Pour toutes ces raisons, le discours du monarque, mal ficelé et hors sol, sa prestation télévisuelle se solda par un flop royal. Oui, royalement vide qui sert juste de nourriture à la propagande des médias marocains. J’ai eu à lire deux contradictions dans une même phrase d’un «spécialiste» marocain, dans le journal L’Opinion. Ce journaliste demandait une enquête comme si le crime de Bir Lahlou s’était déroulé dans une capitale bien policée avec une police judiciaire genre FBI. Voici ses propos : «Comment l’Algérie peut-elle faire une enquête et déduire que le Maroc est responsable de cette attaque, alors que ses services de sécurité ne peuvent se déplacer sur place, pour faire les constatations, prélever les traces et indices pour les expertises en laboratoire, ni chercher à recueillir des témoignages qui sont les actes de police judiciaire indispensables pour déterminer les responsabilités dans un acte pareil ?»

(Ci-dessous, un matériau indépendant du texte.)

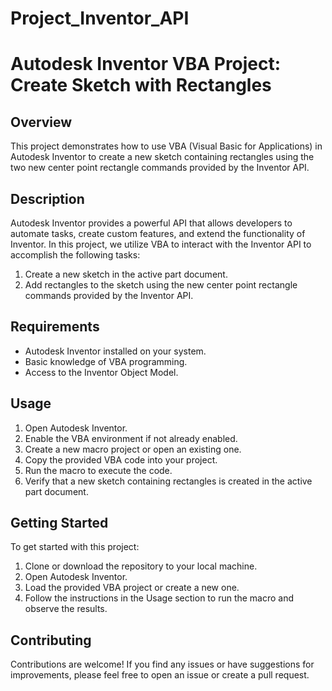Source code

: # Project_Inventor_API
# Autodesk Inventor VBA Project: Create Sketch with Rectangles

## Overview

This project demonstrates how to use VBA (Visual Basic for Applications) in Autodesk Inventor to create a new sketch containing rectangles using the two new center point rectangle commands provided by the Inventor API.

## Description

Autodesk Inventor provides a powerful API that allows developers to automate tasks, create custom features, and extend the functionality of Inventor. In this project, we utilize VBA to interact with the Inventor API to accomplish the following tasks:

1. Create a new sketch in the active part document.
2. Add rectangles to the sketch using the new center point rectangle commands provided by the Inventor API.

## Requirements

- Autodesk Inventor installed on your system.
- Basic knowledge of VBA programming.
- Access to the Inventor Object Model.

## Usage

1. Open Autodesk Inventor.
2. Enable the VBA environment if not already enabled.
3. Create a new macro project or open an existing one.
4. Copy the provided VBA code into your project.
5. Run the macro to execute the code.
6. Verify that a new sketch containing rectangles is created in the active part document.

## Getting Started

To get started with this project:

1. Clone or download the repository to your local machine.
2. Open Autodesk Inventor.
3. Load the provided VBA project or create a new one.
4. Follow the instructions in the Usage section to run the macro and observe the results.

## Contributing

Contributions are welcome! If you find any issues or have suggestions for improvements, please feel free to open an issue or create a pull request.


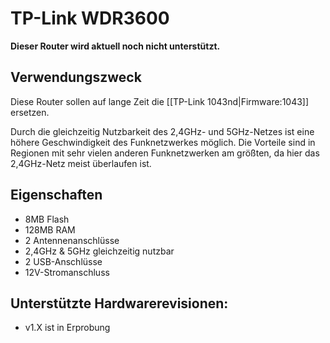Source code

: # TP-Link WDR3600

**Dieser Router wird aktuell noch nicht unterstützt.**

## Verwendungszweck
Diese Router sollen auf lange Zeit die [[TP-Link 1043nd|Firmware:1043]] ersetzen.

Durch die gleichzeitig Nutzbarkeit des 2,4GHz- und 5GHz-Netzes ist eine höhere Geschwindigkeit des Funknetzwerkes möglich. Die Vorteile sind in Regionen mit sehr vielen anderen Funknetzwerken am größten, da hier das 2,4GHz-Netz meist überlaufen ist.

## Eigenschaften
* 8MB Flash
* 128MB RAM
* 2 Antennenanschlüsse
* 2,4GHz & 5GHz gleichzeitig nutzbar
* 2 USB-Anschlüsse
* 12V-Stromanschluss

## Unterstützte Hardwarerevisionen:
* v1.X ist in Erprobung
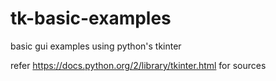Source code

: # tk-basic-examples
basic gui examples using python's tkinter

refer https://docs.python.org/2/library/tkinter.html for sources

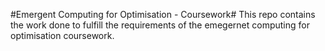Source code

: #Emergent Computing for Optimisation - Coursework#
This repo contains the work done to fulfill the requirements of the emegernet computing for optimisation coursework. 
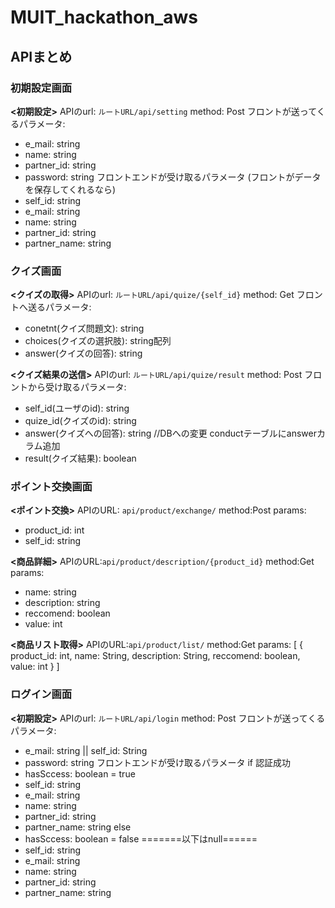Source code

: # MUIT_hackathon_aws
## APIまとめ
### 初期設定画面
**<初期設定>**
APIのurl: `ルートURL/api/setting`
method: Post
フロントが送ってくるパラメータ:
- e_mail: string
- name: string
- partner_id: string
- password: string
フロントエンドが受け取るパラメータ
(フロントがデータを保存してくれるなら)
- self_id: string
- e_mail: string
- name: string
- partner_id: string
- partner_name: string

### クイズ画面
**<クイズの取得>**
APIのurl: `ルートURL/api/quize/{self_id}`
method: Get
フロントへ送るパラメータ:
- conetnt(クイズ問題文): string
- choices(クイズの選択肢): string配列
- answer(クイズの回答): string

**<クイズ結果の送信>**
APIのurl: `ルートURL/api/quize/result`
method: Post
フロントから受け取るパラメータ:
- self_id(ユーザのid): string
- quize_id(クイズのid): string
- answer(クイズへの回答): string //DBへの変更 conductテーブルにanswerカラム追加 
- result(クイズ結果): boolean

### ポイント交換画面
**<ポイント交換>**
APIのURL: `api/product/exchange/`
method:Post
params:
- product_id: int
- self_id: string

**<商品詳細>**
APIのURL:`api/product/description/{product_id}`
method:Get
params:
- name: string
- description: string
- reccomend: boolean
- value: int

**<商品リスト取得>**
APIのURL:`api/product/list/`
method:Get
params:
[
  {
     product_id: int,
     name: String,
     description: String,
     reccomend: boolean,
     value: int
   }
]

### ログイン画面
**<初期設定>**
APIのurl: `ルートURL/api/login`
method: Post
フロントが送ってくるパラメータ:
- e_mail: string ||  self_id: String
- password: string
フロントエンドが受け取るパラメータ
 if 認証成功
- hasSccess: boolean = true
- self_id: string
- e_mail: string
- name: string
- partner_id: string
- partner_name: string
else
- hasSccess: boolean = false
  =======以下はnull======
- self_id: string
- e_mail: string
- name: string
- partner_id: string
- partner_name: string
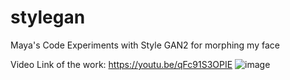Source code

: # stylegan
Maya's Code Experiments with Style GAN2 for morphing my face

Video Link of the work:  https://youtu.be/qFc91S3OPIE
![image](https://user-images.githubusercontent.com/88025697/159260795-b99e9757-e6d3-46ff-b5f8-f3065dbb2ae8.png)

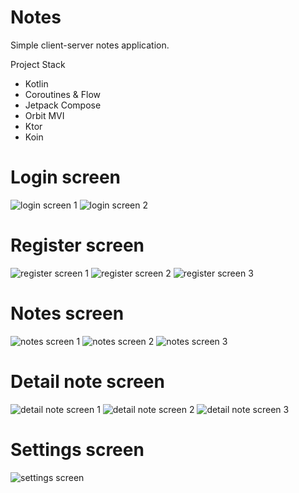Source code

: Notes
=============

Simple client-server notes application. 

Project Stack
* Kotlin
* Coroutines & Flow
* Jetpack Compose
* Orbit MVI
* Ktor
* Koin

# Login screen

![login screen 1](https://github.com/tynkovski/ComposeNotes/blob/master/img/login_1.jpg)
![login screen 2](https://github.com/tynkovski/ComposeNotes/blob/master/img/login_2.jpg)

# Register screen

![register screen 1](https://github.com/tynkovski/ComposeNotes/blob/master/img/register_1.jpg)
![register screen 2](https://github.com/tynkovski/ComposeNotes/blob/master/img/register_2.jpg)
![register screen 3](https://github.com/tynkovski/ComposeNotes/blob/master/img/register_3.jpg)

# Notes screen
![notes screen 1](https://github.com/tynkovski/ComposeNotes/blob/master/img/notes_list.jpg)
![notes screen 2](https://github.com/tynkovski/ComposeNotes/blob/master/img/notes_empty.jpg)
![notes screen 3](https://github.com/tynkovski/ComposeNotes/blob/master/img/notes_delete.jpg)

# Detail note screen

![detail note screen 1](https://github.com/tynkovski/ComposeNotes/blob/master/img/detail_note_1.jpg)
![detail note screen 2](https://github.com/tynkovski/ComposeNotes/blob/master/img/detail_note_2.jpg)
![detail note screen 3](https://github.com/tynkovski/ComposeNotes/blob/master/img/detail_note_color.jpg)

# Settings screen
![settings screen](https://github.com/tynkovski/ComposeNotes/blob/master/img/settings.jpg)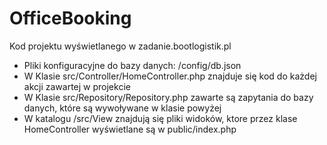 # OfficeBooking

Kod projektu wyświetlanego w zadanie.bootlogistik.pl

  - Pliki konfiguracyjne do bazy danych: /config/db.json
  - W Klasie src/Controller/HomeController.php znajduje się kod do każdej akcji zawartej w projekcie
  - W Klasie src/Repository/Repository.php zawarte są zapytania do bazy danych, które są wywoływane w klasie powyżej
  - W katalogu /src/View znajdują się pliki widoków, ktore przez klase HomeController wyświetlane są w public/index.php

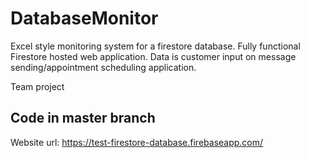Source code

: # DatabaseMonitor
Excel style monitoring system for a firestore database. Fully functional Firestore hosted web application. Data is customer input on message sending/appointment scheduling application.


Team project

## Code in master branch

Website url: https://test-firestore-database.firebaseapp.com/
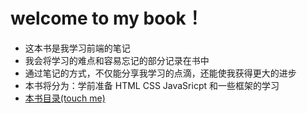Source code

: # welcome to my book！

* 这本书是我学习前端的笔记
* 我会将学习的难点和容易忘记的部分记录在书中
* 通过笔记的方式，不仅能分享我学习的点滴，还能使我获得更大的进步
* 本书将分为：学前准备 HTML CSS JavaSricpt 和一些框架的学习
* [本书目录(touch me)](SUMMARY.md)



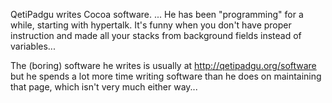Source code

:QetiPadgu writes Cocoa software. ...
He has been "programming" for a while, starting with hypertalk. It's funny when you don't have proper instruction and made all your stacks from background fields instead of variables...

The (boring) software he writes is usually at http://qetipadgu.org/software but he spends a lot more time writing software than he does on maintaining that page, which isn't very much either way...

Oh ! réveille-toi ! Le meurtre a été commis dans le plus grand désert du monde, avec des armes sophistiquées. Ce «spécialiste»/journaliste sait-il que pour ce genre de crime, on a besoin de vrais spécialistes capables de calculer le lieu du tir à des kilomètres du crime, la nature des munitions et de l’arme à terre ou dans le ciel… On est donc loin du meurtre commis par un addict en manque de haschich. Tu prends tes lecteurs pour des demeurés incapables de faire la différence entre un acte d’un voyou dans une rue sombre d’une ville et un criminel acte de guerre bien pensé et exécuté par une armée ?

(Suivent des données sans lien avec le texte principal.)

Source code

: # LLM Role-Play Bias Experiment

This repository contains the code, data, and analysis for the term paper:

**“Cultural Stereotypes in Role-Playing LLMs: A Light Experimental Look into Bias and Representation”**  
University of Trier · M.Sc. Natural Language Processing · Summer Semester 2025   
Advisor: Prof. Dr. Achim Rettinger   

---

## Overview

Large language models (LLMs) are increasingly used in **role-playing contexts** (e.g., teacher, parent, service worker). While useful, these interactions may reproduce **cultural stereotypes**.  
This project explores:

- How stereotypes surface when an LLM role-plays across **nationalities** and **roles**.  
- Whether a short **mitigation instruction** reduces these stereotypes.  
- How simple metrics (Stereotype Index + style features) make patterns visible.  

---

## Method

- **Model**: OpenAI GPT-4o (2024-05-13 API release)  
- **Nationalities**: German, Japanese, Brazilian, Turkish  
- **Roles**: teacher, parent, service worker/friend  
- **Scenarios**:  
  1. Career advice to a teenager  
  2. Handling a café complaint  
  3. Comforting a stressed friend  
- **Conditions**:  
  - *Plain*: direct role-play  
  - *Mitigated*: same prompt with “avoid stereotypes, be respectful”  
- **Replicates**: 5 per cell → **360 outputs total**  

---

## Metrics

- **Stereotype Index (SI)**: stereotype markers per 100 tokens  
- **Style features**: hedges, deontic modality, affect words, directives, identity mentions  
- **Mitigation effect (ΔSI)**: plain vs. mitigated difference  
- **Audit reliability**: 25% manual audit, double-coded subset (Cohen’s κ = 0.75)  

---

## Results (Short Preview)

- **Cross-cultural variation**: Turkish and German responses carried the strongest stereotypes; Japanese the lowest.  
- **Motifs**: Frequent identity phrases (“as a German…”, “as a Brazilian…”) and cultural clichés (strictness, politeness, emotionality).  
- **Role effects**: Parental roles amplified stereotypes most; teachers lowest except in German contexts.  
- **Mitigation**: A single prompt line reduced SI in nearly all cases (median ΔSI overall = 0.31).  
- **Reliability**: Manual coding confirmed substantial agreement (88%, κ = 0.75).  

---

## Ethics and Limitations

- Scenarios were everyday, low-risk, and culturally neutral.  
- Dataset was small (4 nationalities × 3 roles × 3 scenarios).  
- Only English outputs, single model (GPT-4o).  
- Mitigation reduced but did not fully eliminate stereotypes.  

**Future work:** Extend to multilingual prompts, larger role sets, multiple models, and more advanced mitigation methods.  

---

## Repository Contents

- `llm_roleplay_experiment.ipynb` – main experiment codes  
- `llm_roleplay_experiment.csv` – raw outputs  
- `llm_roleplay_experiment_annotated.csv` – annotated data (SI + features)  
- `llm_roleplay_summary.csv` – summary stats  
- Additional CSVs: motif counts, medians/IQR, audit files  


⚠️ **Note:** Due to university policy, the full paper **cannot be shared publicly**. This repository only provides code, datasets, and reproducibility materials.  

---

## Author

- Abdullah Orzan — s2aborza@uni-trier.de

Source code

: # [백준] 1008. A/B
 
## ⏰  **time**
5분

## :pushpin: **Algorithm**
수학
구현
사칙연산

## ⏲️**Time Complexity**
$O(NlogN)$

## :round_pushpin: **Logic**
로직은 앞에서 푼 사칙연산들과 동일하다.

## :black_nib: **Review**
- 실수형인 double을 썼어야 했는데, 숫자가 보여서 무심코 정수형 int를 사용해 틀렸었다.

Je fais référence à cet exemple de propagande pour dire que les serviteurs du petit roi devraient savoir que la désinformation est un art. Elle est en général l’apanage des meilleurs cerveaux des services secrets dont l’objectif est de faire croire à l’ennemi le contraire de la vérité. Cet art ne fait donc jamais appel aux mensonges grossiers mais introduit dans le discours une ou deux vérités, sans grande importance, mais enrobées de sucreries que les incultes gobent et finissent par tomber ainsi dans le piège tendu par l’ennemi.
Un mot pour finir. Si le roi pense gagner la bataille de la désinformation, avec de pareils serviteurs, il risque de la perdre comme il a perdu la guerre, la vraie, celle de 1976 à 1991 qui l’obligea à signer un cessez-le-feu après avoir abandonné des milliers de prisonniers dans les mains du Polisario.
A. A.
1- Le cadeau de Trump à M6 est une terre qui n’appartient ni à l’un ni à l’autre. Il faut dire que ça n’a rien d’étonnant de la part de dirigeants de pays dont la carte d’identité porte la mention voleur de terre d’autrui.

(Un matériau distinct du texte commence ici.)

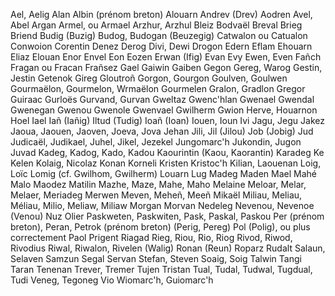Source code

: Ael, Aelig
Alan
Albin (prénom breton)
Alouarn
Andrev (Drev)
Aodren
Avel, Abel
Argan
Armel, ou Armael
Arzhur, Arzhul
Bleiz
Bodvaël
Breval
Brieg
Briend
Budig (Buzig)
Budog, Budogan (Beuzegig)
Catwalon ou Catualon
Conwoion
Corentin
Denez
Derog
Divi, Dewi
Drogon
Edern
Eflam
Ehouarn
Eliaz
Elouan
Enor
Envel
Eon
Eozen
Erwan (Ifig)
Evan
Evy
Ewen, Even
Fañch
Fragan ou Fracan
Frañsez
Gael
Gaiwin
Gaiben
Gegon
Gereg, Warog
Gestin, Jestin
Getenok
Gireg
Gloutroñ
Gorgon, Gourgon
Goulven, Goulwen
Gourmaëlon, Gourmelon, Wrmaëlon
Gourmelen
Gralon, Gradlon
Gregor
Guiraac
Gurloës
Gurvand, Gurvan
Gweltaz
Gwenc'hlan
Gwenael
Gwendal
Gwenegan
Gwenou
Gwenole
Gwenvael
Gwilherm
Gwion
Herve, Houarnon
Hoel
Iael
Iañ (Iañig)
Iltud (Tudig)
Ioañ (Ioan)
Iouen, Ioun
Ivi
Jagu, Jegu
Jakez
Jaoua, Jaouen, Jaoven, Joeva, Jova
Jehan
Jili, Jil (Jilou)
Job (Jobig)
Jud
Judicaël, Judikael, Juhel, Jikel, Jezekel
Jungomarc'h
Jukondin, Jugon
Juvad
Kadeg, Kadog, Kado, Kadou
Kaourintin (Kaou, Kaorantin)
Karadeg
Ke
Kelen
Kolaig, Nicolaz
Konan
Korneli
Kristen
Kristoc'h
Kilian,
Laouenan
Loig, Loïc
Lomig (cf. Gwilhom, Gwilherm)
Louarn
Lug
Madeg
Maden
Mael
Mahé
Malo
Maodez
Matilin
Mazhe, Maze, Mahe, Maho
Melaine
Meloar, Melar, Melaer,
Meriadeg
Merwen
Meven, Meheñ, Meeñ
Mikaël
Miliau, Meliau, Méliau, Milio, Meliaw, Miliaw
Morgan
Morvan
Nedeleg
Nevenou, Nevenoe (Venou)
Nuz
Olier
Paskweten, Paskwiten, Pask, Paskal, Paskou
Per (prénom breton),
Peran,
Petrok (prénom breton) (Perig, Pereg)
Pol (Polig), ou plus correctement Paol
Prigent
Riagad
Rieg, Riou, Rio, Riog
Rivod, Riwod, Rivodius
Riwal, Riwalon, Rivelen (Walig)
Ronan (Reun)
Roparz
Rudalt
Salaun, Selaven
Samzun
Segal
Servan
Stefan, Steven
Soaig, Soig
Talwin
Tangi
Taran
Tenenan
Trever, Tremer
Tujen
Tristan
Tual, Tudal, Tudwal, Tugdual,
Tudi
Veneg, Tegoneg
Vio
Wiomarc'h, Guiomarc'h
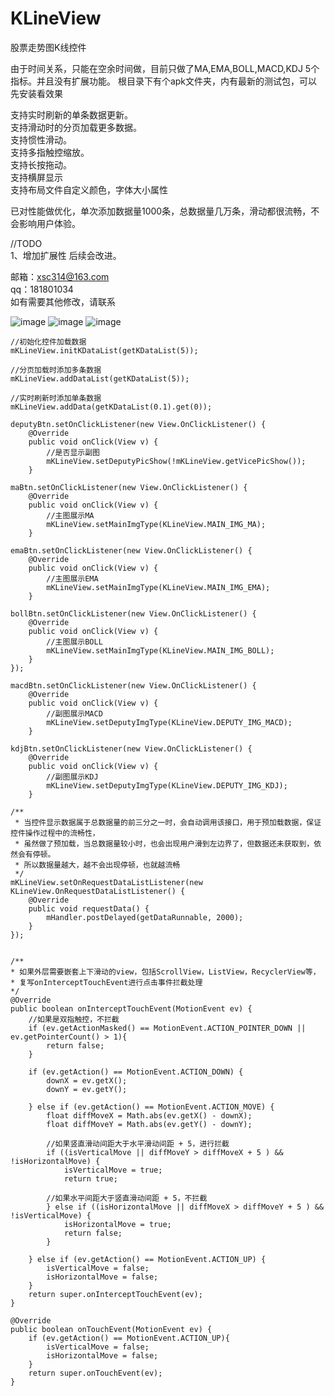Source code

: # KLineView
股票走势图K线控件

由于时间关系，只能在空余时间做，目前只做了MA,EMA,BOLL,MACD,KDJ 5个指标。并且没有扩展功能。
根目录下有个apk文件夹，内有最新的测试包，可以先安装看效果

支持实时刷新的单条数据更新。          
支持滑动时的分页加载更多数据。     
支持惯性滑动。         
支持多指触控缩放。       
支持长按拖动。         
支持横屏显示         
支持布局文件自定义颜色，字体大小属性


已对性能做优化，单次添加数据量1000条，总数据量几万条，滑动都很流畅，不会影响用户体验。

//TODO         
1、增加扩展性
后续会改进。

邮箱：xsc314@163.com       
qq：181801034    
如有需要其他修改，请联系        

![image](https://github.com/xiesuichao/KLineView/raw/master/image/KLineUI.png)
![image](https://github.com/xiesuichao/KLineView/raw/master/image/a1.png)
![image](https://github.com/xiesuichao/KLineView/raw/master/image/a2.png)
        
    //初始化控件加载数据
    mKLineView.initKDataList(getKDataList(5));
                
    //分页加载时添加多条数据
    mKLineView.addDataList(getKDataList(5));
                
    //实时刷新时添加单条数据
    mKLineView.addData(getKDataList(0.1).get(0));

    deputyBtn.setOnClickListener(new View.OnClickListener() {
        @Override
        public void onClick(View v) {
            //是否显示副图
            mKLineView.setDeputyPicShow(!mKLineView.getVicePicShow());
        }

    maBtn.setOnClickListener(new View.OnClickListener() {
        @Override
        public void onClick(View v) {
            //主图展示MA
            mKLineView.setMainImgType(KLineView.MAIN_IMG_MA);
        }

    emaBtn.setOnClickListener(new View.OnClickListener() {
        @Override
        public void onClick(View v) {
            //主图展示EMA
            mKLineView.setMainImgType(KLineView.MAIN_IMG_EMA);
        }

    bollBtn.setOnClickListener(new View.OnClickListener() {
        @Override
        public void onClick(View v) {
            //主图展示BOLL
            mKLineView.setMainImgType(KLineView.MAIN_IMG_BOLL);
        }
    });

    macdBtn.setOnClickListener(new View.OnClickListener() {
        @Override
        public void onClick(View v) {
            //副图展示MACD
            mKLineView.setDeputyImgType(KLineView.DEPUTY_IMG_MACD);
        }

    kdjBtn.setOnClickListener(new View.OnClickListener() {
        @Override
        public void onClick(View v) {
            //副图展示KDJ
            mKLineView.setDeputyImgType(KLineView.DEPUTY_IMG_KDJ);
        }

    /**
     * 当控件显示数据属于总数据量的前三分之一时，会自动调用该接口，用于预加载数据，保证控件操作过程中的流畅性，
     * 虽然做了预加载，当总数据量较小时，也会出现用户滑到左边界了，但数据还未获取到，依然会有停顿。
     * 所以数据量越大，越不会出现停顿，也就越流畅
     */
    mKLineView.setOnRequestDataListListener(new KLineView.OnRequestDataListListener() {
        @Override
        public void requestData() {
            mHandler.postDelayed(getDataRunnable, 2000);
        }
    });
        
        
    /**
    * 如果外层需要嵌套上下滑动的view，包括ScrollView，ListView，RecyclerView等，
    * 复写onInterceptTouchEvent进行点击事件拦截处理
    */
    @Override
    public boolean onInterceptTouchEvent(MotionEvent ev) {
        //如果是双指触控，不拦截
        if (ev.getActionMasked() == MotionEvent.ACTION_POINTER_DOWN || ev.getPointerCount() > 1){
            return false;
        }

        if (ev.getAction() == MotionEvent.ACTION_DOWN) {
            downX = ev.getX();
            downY = ev.getY();

        } else if (ev.getAction() == MotionEvent.ACTION_MOVE) {
            float diffMoveX = Math.abs(ev.getX() - downX);
            float diffMoveY = Math.abs(ev.getY() - downY);

            //如果竖直滑动间距大于水平滑动间距 + 5，进行拦截
            if ((isVerticalMove || diffMoveY > diffMoveX + 5 ) && !isHorizontalMove) {
                isVerticalMove = true;
                return true;

            //如果水平间距大于竖直滑动间距 + 5，不拦截
            } else if ((isHorizontalMove || diffMoveX > diffMoveY + 5 ) && !isVerticalMove) {
                isHorizontalMove = true;
                return false;
            }

        } else if (ev.getAction() == MotionEvent.ACTION_UP) {
            isVerticalMove = false;
            isHorizontalMove = false;
        }
        return super.onInterceptTouchEvent(ev);
    }

    @Override
    public boolean onTouchEvent(MotionEvent ev) {
        if (ev.getAction() == MotionEvent.ACTION_UP){
            isVerticalMove = false;
            isHorizontalMove = false;
        }
        return super.onTouchEvent(ev);
    }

2- Il ne faut pas oublier que la Mauritanie a été le souffre-douleur des rois marocains. Ces derniers se sont opposés à son indépendance. La Mauritanie fut embarquée par le Maroc dans l’occupation du Sahara Occidental d’où elle se retira après des coups sévères du Polisario et notamment après un raid spectaculaire du Polisario avec, à sa tête, son leader, El-Ouali Mustapha Sayed, qui «rencontra» la mort en combattant ce jour-là.
3- Ainsi, le Maroc s’acharne toujours sur ce pays pour le mêler à ce problème sahraoui et espère ainsi arracher son appui autour des tables rondes mort-nées dans les tranchées onusiennes, surveillées par les «grands» qui prônent le droit quand ça les arrange.